Data section
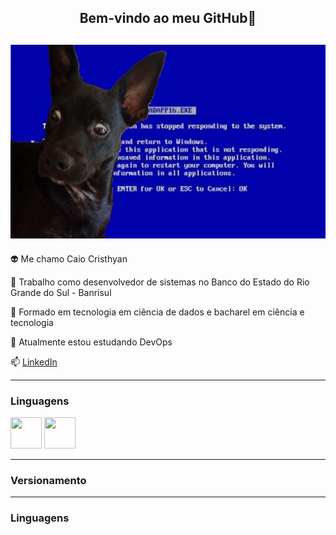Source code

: <center><h2>Bem-vindo ao meu GitHub👋</h2></center>

![Imagem cachorro bug](./Imagens/BugDog.jpg)
----------------------

👽 Me chamo Caio Cristhyan

💬 Trabalho como desenvolvedor de sistemas no Banco do Estado do Rio Grande do Sul - Banrisul

🔭 Formado em tecnologia em ciência de dados e bacharel em ciência e tecnologia

🌱 Atualmente estou estudando DevOps

📫 [LinkedIn](https://www.linkedin.com/in/caiocristhyan/)

-----------------------------------
### Linguagens 
<img src="https://user-images.githubusercontent.com/25181517/192108372-f71d70ac-7ae6-4c0d-8395-51d8870c2ef0.png" width="50" height="50">
<img src="https://user-images.githubusercontent.com/25181517/192108374-8da61ba1-99ec-41d7-80b8-fb2f7c0a4948.png" width="50" height="50">

-----------------------------------
### Versionamento 

-----------------------------------
### Linguagens 
<!--
**caiocristhyan/caiocristhyan** is a ✨ _special_ ✨ repository because its `README.md` (this file) appears on your GitHub profile.

Here are some ideas to get you started:

- 🔭 I’m currently working on ...
- 🌱 I’m currently learning ...
- 👯 I’m looking to collaborate on ...
- 🤔 I’m looking for help with ...
- 💬 Ask me about ...
- 📫 How to reach me: ...
- 😄 Pronouns: ...
- ⚡ Fun fact: ...
-->
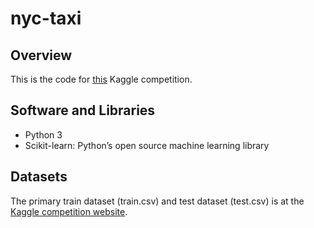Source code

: # nyc-taxi


## Overview

This is the code for <a href="https://www.kaggle.com/c/nyc-taxi-trip-duration/data">this</a> Kaggle competition.

## Software and Libraries
- Python 3
- Scikit-learn: Python’s open source machine learning library

## Datasets
The primary train dataset (train.csv) and test dataset (test.csv) is at the <a href="https://www.kaggle.com/c/nyc-taxi-trip-duration/data">Kaggle competition website</a>.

Work required
Return every entry word for word, leaving the pictures out.

Expected output
Source code

: <center><h2>Bem-vindo ao meu GitHub👋</h2></center>

![Imagem cachorro bug](./Imagens/BugDog.jpg)
----------------------

👽 Me chamo Caio Cristhyan

💬 Trabalho como desenvolvedor de sistemas no Banco do Estado do Rio Grande do Sul - Banrisul

🔭 Formado em tecnologia em ciência de dados e bacharel em ciência e tecnologia

🌱 Atualmente estou estudando DevOps

📫 [LinkedIn](https://www.linkedin.com/in/caiocristhyan/)

-----------------------------------
### Linguagens 
<img src="https://user-images.githubusercontent.com/25181517/192108372-f71d70ac-7ae6-4c0d-8395-51d8870c2ef0.png" width="50" height="50">
<img src="https://user-images.githubusercontent.com/25181517/192108374-8da61ba1-99ec-41d7-80b8-fb2f7c0a4948.png" width="50" height="50">

-----------------------------------
### Versionamento 

-----------------------------------
### Linguagens 
<!--
**caiocristhyan/caiocristhyan** is a ✨ _special_ ✨ repository because its `README.md` (this file) appears on your GitHub profile.

Here are some ideas to get you started:

- 🔭 I’m currently working on ...
- 🌱 I’m currently learning ...
- 👯 I’m looking to collaborate on ...
- 🤔 I’m looking for help with ...
- 💬 Ask me about ...
- 📫 How to reach me: ...
- 😄 Pronouns: ...
- ⚡ Fun fact: ...
-->
Source code

: # nyc-taxi


## Overview

This is the code for <a href="https://www.kaggle.com/c/nyc-taxi-trip-duration/data">this</a> Kaggle competition.

## Software and Libraries
- Python 3
- Scikit-learn: Python’s open source machine learning library

## Datasets
The primary train dataset (train.csv) and test dataset (test.csv) is at the <a href="https://www.kaggle.com/c/nyc-taxi-trip-duration/data">Kaggle competition website</a>.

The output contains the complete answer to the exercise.